By the Court.—The decision of the court of appeals is reversed.
FOOTNOTES
1. All subsequent references to the Wisconsin Statutes are to the 2013-14 version unless otherwise indicated.
2. This is a review of an unpublished decision of the court of appeals, Correa v. Woodman's Food Market, No. 2018AP1165, unpublished slip op., 2019 WL 2588584 (Wis. Ct. App. Jun. 25, 2019), which reversed the Milwaukee County Circuit Court, the Honorable William Sosnay presided.
3. We do not review Mr. Correa's negligence claim. The court of appeals correctly observed that he forfeited this claim because the jury was not instructed on it and he has not alleged this was error.
4. It is undisputed that all of Woodman's employees are trained to clean up spills as soon as they are aware of them.

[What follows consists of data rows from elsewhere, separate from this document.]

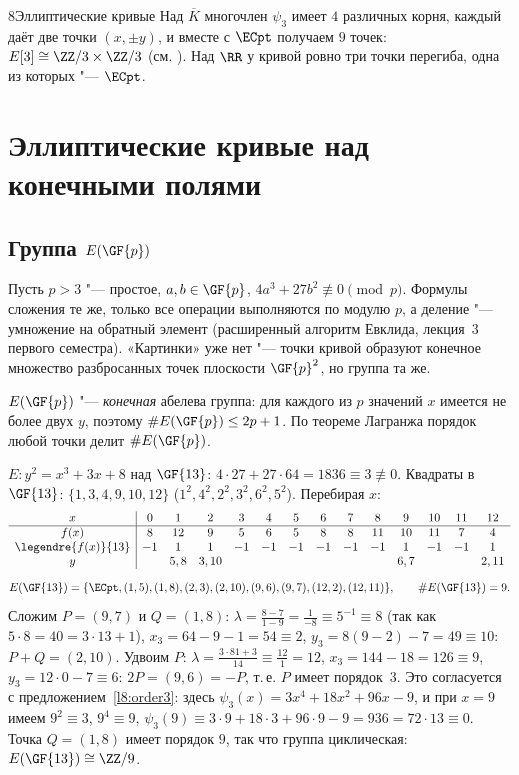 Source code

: \begin{lecture}{8}{Эллиптические кривые}
Над $\overline K$ многочлен $\psi_3$ имеет $4$ различных корня, каждый даёт две точки
$(x, \pm y)$, и вместе с $\ECpt$ получаем $9$ точек: $E[3] \cong \ZZ/3 \times \ZZ/3$ (см.
\cite[разд.~3.1]{washington}). Над $\RR$ у кривой ровно три точки перегиба, одна из которых "---
$\ECpt$.

\section{Эллиптические кривые над конечными полями}

\subsection{Группа $E(\GF{p})$}

Пусть $p > 3$ "--- простое, $a, b \in \GF{p}$, $4a^3 + 27b^2 \not\equiv 0 \pmod p$. Формулы
сложения те же, только все операции выполняются по модулю $p$, а деление "--- умножение на
обратный элемент (расширенный алгоритм Евклида, лекция~3 первого семестра). «Картинки» уже нет "---
точки кривой образуют конечное множество разбросанных точек плоскости $\GF{p}^2$, но группа
та же.

$E(\GF{p})$ "--- \emph{конечная} абелева группа: для каждого из $p$ значений $x$ имеется не
более двух $y$, поэтому $\#E(\GF{p}) \le 2p + 1$. По теореме Лагранжа порядок любой точки делит
$\#E(\GF{p})$.

\begin{example}\label{l8:ex-f13}
$E\colon y^2 = x^3 + 3x + 8$ над $\GF{13}$: $4 \cdot 27 + 27 \cdot 64 = 1836 \equiv 3 \not\equiv 0$.
Квадраты в $\GF{13}$: $\{1, 3, 4, 9, 10, 12\}$ ($1^2, 4^2, 2^2, 3^2, 6^2, 5^2$). Перебирая $x$:
\[
\begin{array}{c|ccccccccccccc}
x & 0 & 1 & 2 & 3 & 4 & 5 & 6 & 7 & 8 & 9 & 10 & 11 & 12\\ \hline
f(x) & 8 & 12 & 9 & 5 & 6 & 5 & 8 & 8 & 11 & 10 & 11 & 7 & 4\\
\legendre{f(x)}{13} & -1 & 1 & 1 & -1 & -1 & -1 & -1 & -1 & -1 & 1 & -1 & -1 & 1\\
y & & 5, 8 & 3, 10 & & & & & & & 6, 7 & & & 2, 11
\end{array}
\]
\[
  E(\GF{13}) = \{\ECpt, (1, 5), (1, 8), (2, 3), (2, 10), (9, 6), (9, 7), (12, 2), (12, 11)\},
  \qquad \#E(\GF{13}) = 9.
\]
Сложим $P = (9, 7)$ и $Q = (1, 8)$: $\lambda = \frac{8 - 7}{1 - 9} = \frac{1}{-8} \equiv 5^{-1}
\equiv 8$ (так как $5 \cdot 8 = 40 = 3 \cdot 13 + 1$), $x_3 = 64 - 9 - 1 = 54 \equiv 2$,
$y_3 = 8(9 - 2) - 7 = 49 \equiv 10$: $P + Q = (2, 10)$. Удвоим $P$:
$\lambda = \frac{3 \cdot 81 + 3}{14} \equiv \frac{12}{1} = 12$, $x_3 = 144 - 18 = 126 \equiv 9$,
$y_3 = 12 \cdot 0 - 7 \equiv 6$: $2P = (9, 6) = -P$, т.\,е. $P$ имеет порядок~$3$. Это
согласуется с предложением~\ref{l8:order3}: здесь $\psi_3(x) = 3x^4 + 18x^2 + 96x - 9$, и при
$x = 9$ имеем $9^2 \equiv 3$, $9^4 \equiv 9$,
$\psi_3(9) \equiv 3 \cdot 9 + 18 \cdot 3 + 96 \cdot 9 - 9 = 936 = 72 \cdot 13 \equiv 0$. Точка $Q = (1, 8)$ имеет
порядок $9$, так что группа циклическая: $E(\GF{13}) \cong \ZZ/9$.
\end{example}


\end{lecture}
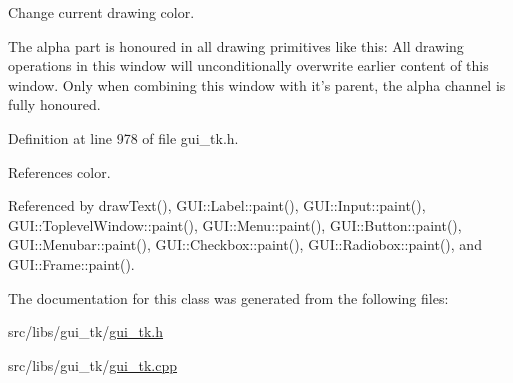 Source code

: Change current drawing color. 

The alpha part is honoured in all drawing primitives like this\-: All drawing operations in this window will unconditionally overwrite earlier content of this window. Only when combining this window with it's parent, the alpha channel is fully honoured. 

Definition at line 978 of file gui\-\_\-tk.\-h.



References color.



Referenced by draw\-Text(), G\-U\-I\-::\-Label\-::paint(), G\-U\-I\-::\-Input\-::paint(), G\-U\-I\-::\-Toplevel\-Window\-::paint(), G\-U\-I\-::\-Menu\-::paint(), G\-U\-I\-::\-Button\-::paint(), G\-U\-I\-::\-Menubar\-::paint(), G\-U\-I\-::\-Checkbox\-::paint(), G\-U\-I\-::\-Radiobox\-::paint(), and G\-U\-I\-::\-Frame\-::paint().



The documentation for this class was generated from the following files\-:\begin{DoxyCompactItemize}
\item 
src/libs/gui\-\_\-tk/\hyperlink{gui__tk_8h}{gui\-\_\-tk.\-h}\item 
src/libs/gui\-\_\-tk/\hyperlink{gui__tk_8cpp}{gui\-\_\-tk.\-cpp}\end{DoxyCompactItemize}
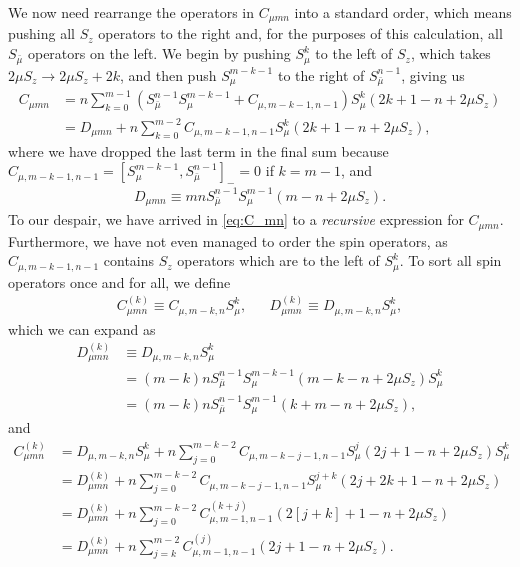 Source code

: \documentclass[aps,notitlepage,nofootinbib,11pt]{revtex4-1}
\newcommand{\p}[1]{\left(#1\right)} %
\renewcommand{\sp}[1]{\left[#1\right]} %
\newcommand{\bmu}{{\bar\mu}}
\newcommand{\1}{\mathds{1}}
\begin{document}
We now need rearrange the operators in $C_{\mu mn}$ into a standard
order, which means pushing all $S_z$ operators to the right and, for
the purposes of this calculation, all $S_\bmu$ operators on the left.
We begin by pushing $S_\mu^k$ to the left of $S_z$, which takes
$2\mu S_z\to 2\mu S_z+2k$, and then push $S_\mu^{m-k-1}$ to the right
of $S_\bmu^{n-1}$, giving us
\begin{align}
  C_{\mu mn}
  &= n \sum_{k=0}^{m-1}
  \p{S_\bmu^{n-1} S_\mu^{m-k-1} + C_{\mu,m-k-1,n-1}} S_\mu^k
  \p{2k + 1 - n + 2\mu S_z} \\
  &= D_{\mu mn}
  + n \sum_{k=0}^{m-2} C_{\mu,m-k-1,n-1}
  S_\mu^k \p{2k + 1 - n + 2\mu S_z},
  \label{eq:C_mn}
\end{align}
where we have dropped the last term in the final sum because
$C_{\mu,m-k-1,n-1}=\sp{S_\mu^{m-k-1},S_\bmu^{n-1}}_-=0$ if $k=m-1$,
and
\begin{align}
  D_{\mu mn}
  \equiv mn S_\bmu^{n-1} S_\mu^{m-1} \p{m - n + 2\mu S_z}.
  \label{eq:D_mn}
\end{align}
To our despair, we have arrived in \eqref{eq:C_mn} to a {\it
  recursive} expression for $C_{\mu mn}$.  Furthermore, we have not
even managed to order the spin operators, as $C_{\mu,m-k-1,n-1}$
contains $S_z$ operators which are to the left of $S_\mu^k$.  To sort
all spin operators once and for all, we define
\begin{align}
  C_{\mu mn}^{(k)} \equiv C_{\mu,m-k,n} S_\mu^k,
  &&
  D_{\mu mn}^{(k)} \equiv D_{\mu,m-k,n} S_\mu^k,
\end{align}
which we can expand as
\begin{align}
  D_{\mu mn}^{(k)}
  &\equiv D_{\mu,m-k,n}S_\mu^k \\
  &= \p{m-k}n S_\bmu^{n-1} S_\mu^{m-k-1}
  \p{m-k-n+2\mu S_z} S_\mu^k \\
  &= \p{m-k}n S_\bmu^{n-1} S_\mu^{m-1} \p{k+m-n+2\mu S_z},
  \label{eq:D_mn_k}
\end{align}
and
\begin{align}
  C_{\mu mn}^{(k)}
  &= D_{\mu,m-k,n} S_\mu^k + n \sum_{j=0}^{m-k-2}
  C_{\mu,m-k-j-1,n-1} S_\mu^j \p{2j+1-n+2\mu S_z} S_\mu^k \\
  &= D_{\mu mn}^{(k)} + n \sum_{j=0}^{m-k-2}
  C_{\mu,m-k-j-1,n-1} S_\mu^{j+k} \p{2j+2k+1-n+2\mu S_z} \\
  &= D_{\mu mn}^{(k)} + n \sum_{j=0}^{m-k-2}
  C_{\mu,m-1,n-1}^{(k+j)} \p{2\sp{j+k}+1-n+2\mu S_z} \\
  &= D_{\mu mn}^{(k)} + n \sum_{j=k}^{m-2}
  C_{\mu,m-1,n-1}^{(j)} \p{2j+1-n+2\mu S_z}.
  \label{eq:C_mn_k}
\end{align}
\end{document}
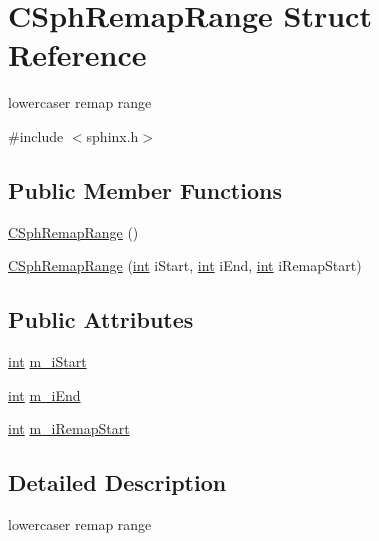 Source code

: \hypertarget{structCSphRemapRange}{\section{C\-Sph\-Remap\-Range Struct Reference}
\label{structCSphRemapRange}
}


lowercaser remap range  




{\ttfamily \#include $<$sphinx.\-h$>$}

\subsection*{Public Member Functions}
\begin{DoxyCompactItemize}
\item 
\hyperlink{structCSphRemapRange_ab6a1fe81ebf70b3699f5ffdd2c09fb20}{C\-Sph\-Remap\-Range} ()
\item 
\hyperlink{structCSphRemapRange_a0630615f3eb6eb5bec96437ab821e844}{C\-Sph\-Remap\-Range} (\hyperlink{sphinxexpr_8cpp_a4a26e8f9cb8b736e0c4cbf4d16de985e}{int} i\-Start, \hyperlink{sphinxexpr_8cpp_a4a26e8f9cb8b736e0c4cbf4d16de985e}{int} i\-End, \hyperlink{sphinxexpr_8cpp_a4a26e8f9cb8b736e0c4cbf4d16de985e}{int} i\-Remap\-Start)
\end{DoxyCompactItemize}
\subsection*{Public Attributes}
\begin{DoxyCompactItemize}
\item 
\hyperlink{sphinxexpr_8cpp_a4a26e8f9cb8b736e0c4cbf4d16de985e}{int} \hyperlink{structCSphRemapRange_aae595e8e408fa266328b2542186140a4}{m\-\_\-i\-Start}
\item 
\hyperlink{sphinxexpr_8cpp_a4a26e8f9cb8b736e0c4cbf4d16de985e}{int} \hyperlink{structCSphRemapRange_a67482e621525e0338ef4266448b5d84b}{m\-\_\-i\-End}
\item 
\hyperlink{sphinxexpr_8cpp_a4a26e8f9cb8b736e0c4cbf4d16de985e}{int} \hyperlink{structCSphRemapRange_a1b7062de3d8bfe002d16d5a1ee09c341}{m\-\_\-i\-Remap\-Start}
\end{DoxyCompactItemize}


\subsection{Detailed Description}
lowercaser remap range 

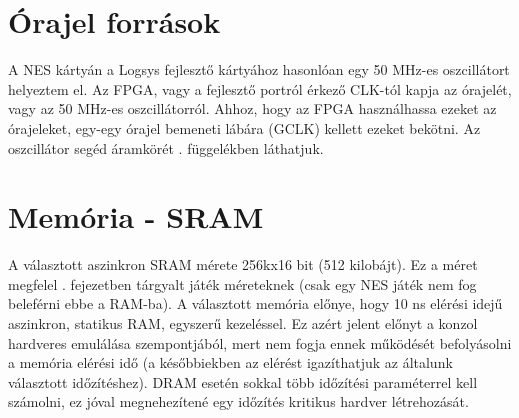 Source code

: \section{Órajel források}
	
	A NES kártyán a Logsys fejlesztő kártyához hasonlóan egy 50 MHz-es oszcillátort helyeztem el. Az FPGA, vagy a fejlesztő portról érkező CLK-tól kapja az órajelét, vagy az 50 MHz-es oszcillátorról. Ahhoz, hogy az FPGA használhassa ezeket az órajeleket, egy-egy órajel bemeneti lábára (GCLK) kellett ezeket bekötni. Az oszcillátor segéd áramkörét . függelékben láthatjuk. %
	
	
\section{Memória - SRAM}
	
	A választott aszinkron SRAM mérete 256kx16 bit (512 kilobájt). Ez a méret megfelel . fejezetben tárgyalt játék méreteknek (csak egy NES játék nem fog beleférni ebbe a RAM-ba). A választott memória előnye, hogy 10 ns elérési idejű aszinkron, statikus RAM, egyszerű kezeléssel. Ez azért jelent előnyt a konzol hardveres emulálása szempontjából, mert nem fogja ennek működését befolyásolni a memória elérési idő (a későbbiekben az elérést igazíthatjuk az általunk választott időzítéshez). DRAM esetén sokkal több időzítési paraméterrel kell számolni, ez jóval megnehezítené egy időzítés kritikus hardver létrehozását.
	
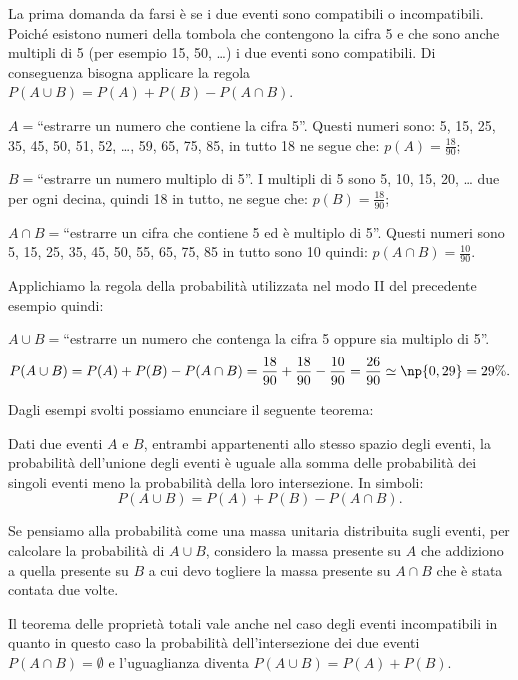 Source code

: \begin{exrig}
\begin{esempio}
La prima domanda da farsi è se i due eventi sono compatibili o incompatibili. Poiché esistono numeri della tombola che contengono la cifra 5 e che sono anche multipli di 5 (per esempio 15, 50, \ldots) i due eventi sono compatibili. Di conseguenza bisogna applicare la regola $P(A\cup B)=P(A)+P(B)-P(A\cap B)$.
\begin{itemize*}
\item $A=$``estrarre un numero che contiene la cifra 5''. Questi numeri sono: 5, 15, 25, 35, 45, 50, 51, 52, \ldots, 59, 65, 75, 85, in tutto 18 ne segue che: $p(A)=\frac{18}{90}$;
\item $B=$``estrarre un numero multiplo di 5''. I multipli di 5 sono 5, 10, 15, 20, \ldots{} due per ogni decina, quindi 18 in tutto, ne segue che: $p(B)=\frac{18}{90}$;
\item $A\cap B=$``estrarre un cifra che contiene 5 ed è multiplo di 5''. Questi numeri sono 5, 15, 25, 35, 45, 50, 55, 65, 75, 85 in tutto sono 10 quindi: $p(A\cap B)=\frac{10}{90}$.
\end{itemize*}
Applichiamo la regola della probabilità utilizzata nel modo II del precedente esempio quindi:

$A\cup B=$``estrarre un numero che contenga la cifra 5 oppure sia multiplo di 5''. \[P(A\cup B)=P(A)+P(B)-P(A\cap B)=\frac{18}{90}+\frac{18}{90}-\frac{10}{90}=\frac{26}{90}\simeq \np{0,29}= 29\%. \]
\end{esempio}
\end{exrig}

Dagli esempi svolti possiamo enunciare il seguente teorema:

\begin{teorema}
Dati due eventi $A$ e $B$, entrambi appartenenti allo stesso spazio degli eventi, la probabilità dell'unione degli eventi è uguale alla somma delle probabilità dei singoli eventi meno la probabilità della loro intersezione.
In simboli: \[P(A\cup B)=P(A)+P(B)-P(A\cap B).\]
\end{teorema}

Se pensiamo alla probabilità come una massa unitaria distribuita sugli eventi, per calcolare la probabilità di $A\cup B$, considero la massa presente su $A$ che addiziono a quella presente su $B$ a cui devo togliere la massa presente su $A\cap B$ che è stata contata due volte.

\osservazione Il teorema delle proprietà totali vale anche nel caso degli eventi incompatibili in quanto in questo caso la probabilità dell'intersezione dei due eventi $P(A\cap B)=\emptyset$ e l'uguaglianza diventa $P(A\cup B)=P(A)+P(B)$.

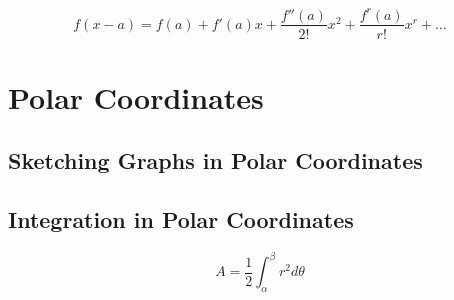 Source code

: \documentclass[a4paper,9pt]{scrartcl}
\begin{document}
    \begin{displaymath}
        f(x - a) = f(a) + f'(a)x + \frac{f''(a)}{2!}x^2 + \frac{f^{r}(a)}{r!}x^r + \dots
    \end{displaymath}


    \section{Polar Coordinates}

    \subsection{Sketching Graphs in Polar Coordinates}
%
%

    \subsection{Integration in Polar Coordinates}

    \begin{displaymath}
        A = \frac{1}{2}\int_{\alpha}^{\beta} r^2 d\theta
    \end{displaymath}
\end{document}
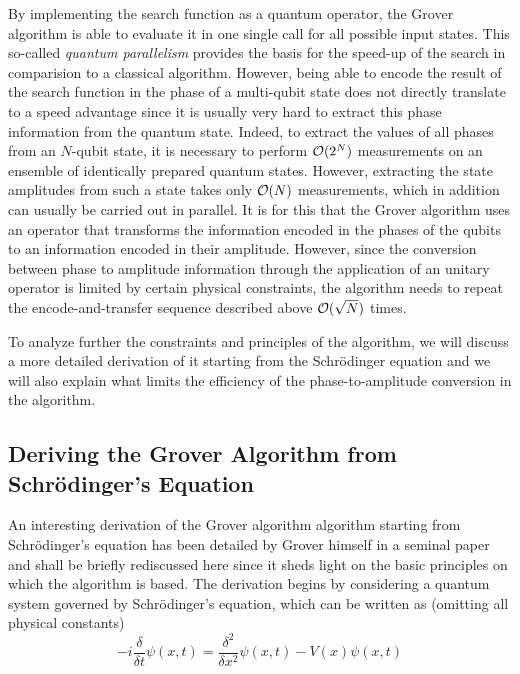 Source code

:By implementing the search function as a quantum operator, the Grover algorithm is able to evaluate it in one single call for all possible input states. This so-called {\it quantum parallelism} provides the basis for the speed-up of the search in comparision to a classical algorithm. However, being able to encode the result of the search function in the phase of a multi-qubit state does not directly translate to a speed advantage since it is usually very hard to extract this phase information from the quantum state. Indeed, to extract the values of all phases from an $N$-qubit state, it is necessary to perform $\begin{mathcal}O(2^N)\end{mathcal}$ measurements on an ensemble of identically prepared quantum states. However, extracting the state amplitudes from such a state takes only $\begin{mathcal}O\end{mathcal}(N)$ measurements, which in addition can usually be carried out in parallel. It is for this that the Grover algorithm uses an operator that transforms the information encoded in the phases of the qubits to an information encoded in their amplitude. However, since the conversion between phase to amplitude information through the application of an unitary operator is limited by certain physical constraints, the algorithm needs to repeat the encode-and-transfer sequence described above $\begin{mathcal}O(\sqrt{N})\end{mathcal}$ times. 

\smallskip

To analyze further the constraints and principles of the algorithm, we will discuss a more detailed derivation of it starting from the Schrödinger equation and we will also explain what limits the efficiency of the phase-to-amplitude conversion in the algorithm.

\subsection{Deriving the Grover Algorithm from Schrödinger's Equation}


An interesting derivation of the Grover algorithm algorithm starting from Schrödinger's equation has been detailed by Grover himself in a seminal paper \citep{grover_schrodingers_2001} and shall be briefly rediscussed here since it sheds light on the basic principles on which the algorithm is based. The derivation begins by considering a quantum system governed by Schrödinger's equation, which can be written as (omitting all physical constants)
%
\begin{equation}
-i\frac{\delta}{\delta t}\psi(x,t) = \frac{\delta^2}{\delta x^2}\psi(x,t)-V(x)\psi(x,t) \label{eq:grover_derivation}
\end{equation}
%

5. The gradual accumulation of snow at issue in Kochanski may have eventually created an unsafe condition, but the video footage was insufficient to demonstrate that an accumulation sufficient to create the unsafe condition had been present long enough to give the defendant constructive notice of its existence. We also observed that the video's subject-matter limited its instructive value: “Furthermore, given the weather that often occurs in February in Wisconsin, standing alone, a temporary natural accumulation of snow is insufficient to provide notice of an unsafe condition under the safe-place statute.” Kochanski v. Speedway SuperAmerica, LLC, 2014 WI 72, ¶37, 356 Wis. 2d 1, 850 N.W.2d 160.
6. This is not to say, of course, there is any case-independent significance to how long the condition existed. Whether it is 1 minute, 10 minutes, or 90 minutes, the amount of time necessary to establish constructive notice of the unsafe condition is a fact-driven question for the jury to answer.
7. Woodman's cited a host of cases to support its point that constructive notice cannot be established without proving how long the unsafe condition existed, including May v. Skelley Oil Co., 83 Wis. 2d 30, 264 N.W.2d 574 (1978); Low v. Siewert, 54 Wis. 2d 251, 195 N.W.2d 451 (1972); Shoemaker v. Marc's Big Boy, 51 Wis. 2d 611, 187 N.W.2d 815 (1971); Merriman v. Cash-Way, Inc., 35 Wis. 2d 112, 150 N.W.2d 472 (1967); Rosenthal v. Farmers Store Co., 10 Wis. 2d 224, 102 N.W.2d 222 (1960); Boutin v. Cardinal Theatre Co., 267 Wis. 199, 64 N.W.2d 848 (1954); Reiher v. Mandernack, 234 Wis. 568, 291 N.W. 758 (1940); Dierkes v. White Paving Co., 229 Wis. 660, 283 N.W. 446 (1939); Lundgren v. Gimbel Bros., 191 Wis. 521, 210 N.W. 678 (1927). But this misses the point. Our holding does not relieve plaintiffs from the obligation to prove the unsafe condition lasted long enough to establish constructive notice. Our holding is simply that locating the temporal commencement of the unsafe condition is not necessary if the extant evidence shows it existed long enough to give a reasonably diligent store owner an opportunity to discover and remedy it.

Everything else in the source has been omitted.